Each line from the start of the records through the line containing "# ▼△▼△▼ Favicons" is to be transcribed exactly, and no other line is to be included.

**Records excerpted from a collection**
++++

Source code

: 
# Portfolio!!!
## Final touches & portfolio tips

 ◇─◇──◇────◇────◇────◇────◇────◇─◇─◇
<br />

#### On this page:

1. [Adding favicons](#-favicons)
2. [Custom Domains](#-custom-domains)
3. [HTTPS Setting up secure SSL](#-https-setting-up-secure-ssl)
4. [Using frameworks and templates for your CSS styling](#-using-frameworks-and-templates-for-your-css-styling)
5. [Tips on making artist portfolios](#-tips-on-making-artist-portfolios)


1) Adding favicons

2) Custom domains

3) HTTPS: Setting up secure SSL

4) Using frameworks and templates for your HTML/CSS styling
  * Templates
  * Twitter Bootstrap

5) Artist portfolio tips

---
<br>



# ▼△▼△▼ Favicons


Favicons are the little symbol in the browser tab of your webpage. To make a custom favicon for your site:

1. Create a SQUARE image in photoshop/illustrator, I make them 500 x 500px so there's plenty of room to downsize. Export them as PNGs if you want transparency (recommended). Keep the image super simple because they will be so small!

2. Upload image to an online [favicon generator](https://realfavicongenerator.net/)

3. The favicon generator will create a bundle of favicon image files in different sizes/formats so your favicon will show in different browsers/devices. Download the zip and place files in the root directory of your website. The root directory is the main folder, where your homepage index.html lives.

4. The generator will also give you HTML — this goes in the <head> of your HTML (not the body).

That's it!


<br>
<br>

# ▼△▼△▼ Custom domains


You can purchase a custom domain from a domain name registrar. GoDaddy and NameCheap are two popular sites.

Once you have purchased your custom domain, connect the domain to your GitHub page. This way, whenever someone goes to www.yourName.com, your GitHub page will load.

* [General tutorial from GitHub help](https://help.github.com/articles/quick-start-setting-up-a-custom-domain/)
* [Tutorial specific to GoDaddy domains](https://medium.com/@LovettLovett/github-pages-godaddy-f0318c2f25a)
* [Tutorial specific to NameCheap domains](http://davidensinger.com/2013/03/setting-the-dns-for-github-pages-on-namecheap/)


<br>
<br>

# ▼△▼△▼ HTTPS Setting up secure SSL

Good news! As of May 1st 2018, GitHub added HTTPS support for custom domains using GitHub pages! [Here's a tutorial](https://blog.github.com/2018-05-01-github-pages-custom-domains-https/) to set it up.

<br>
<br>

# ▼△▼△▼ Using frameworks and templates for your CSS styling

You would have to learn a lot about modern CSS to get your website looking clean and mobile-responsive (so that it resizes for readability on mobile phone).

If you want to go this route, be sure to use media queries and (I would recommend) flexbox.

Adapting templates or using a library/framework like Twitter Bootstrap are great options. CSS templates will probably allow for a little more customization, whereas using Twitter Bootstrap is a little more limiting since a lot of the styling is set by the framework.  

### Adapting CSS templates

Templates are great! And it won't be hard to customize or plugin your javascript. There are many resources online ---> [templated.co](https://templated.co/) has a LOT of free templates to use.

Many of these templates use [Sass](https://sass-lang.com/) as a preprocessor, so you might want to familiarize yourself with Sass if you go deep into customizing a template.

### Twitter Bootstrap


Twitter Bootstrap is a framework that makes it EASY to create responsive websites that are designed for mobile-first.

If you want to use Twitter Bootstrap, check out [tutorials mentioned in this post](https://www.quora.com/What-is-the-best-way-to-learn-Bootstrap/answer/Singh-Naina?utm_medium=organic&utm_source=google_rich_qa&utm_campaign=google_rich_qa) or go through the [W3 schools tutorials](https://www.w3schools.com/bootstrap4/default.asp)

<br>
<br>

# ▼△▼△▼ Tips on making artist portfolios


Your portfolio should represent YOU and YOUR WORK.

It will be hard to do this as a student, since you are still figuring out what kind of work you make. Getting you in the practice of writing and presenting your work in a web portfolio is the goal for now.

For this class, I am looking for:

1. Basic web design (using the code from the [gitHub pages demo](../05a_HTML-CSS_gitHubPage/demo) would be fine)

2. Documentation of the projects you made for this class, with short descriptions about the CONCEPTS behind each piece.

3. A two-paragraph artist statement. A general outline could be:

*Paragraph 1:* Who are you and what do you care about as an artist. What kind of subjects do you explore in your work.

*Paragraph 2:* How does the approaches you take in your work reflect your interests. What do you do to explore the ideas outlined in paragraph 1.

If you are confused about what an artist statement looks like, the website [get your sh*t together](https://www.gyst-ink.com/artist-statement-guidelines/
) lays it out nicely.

++++

**Response for this exercise**
Source code

: 
# Portfolio!!!
## Final touches & portfolio tips

 ◇─◇──◇────◇────◇────◇────◇────◇─◇─◇
<br />

#### On this page:

1. [Adding favicons](#-favicons)
2. [Custom Domains](#-custom-domains)
3. [HTTPS Setting up secure SSL](#-https-setting-up-secure-ssl)
4. [Using frameworks and templates for your CSS styling](#-using-frameworks-and-templates-for-your-css-styling)
5. [Tips on making artist portfolios](#-tips-on-making-artist-portfolios)


1) Adding favicons

2) Custom domains

3) HTTPS: Setting up secure SSL

4) Using frameworks and templates for your HTML/CSS styling
  * Templates
  * Twitter Bootstrap

5) Artist portfolio tips

---
<br>



# ▼△▼△▼ Favicons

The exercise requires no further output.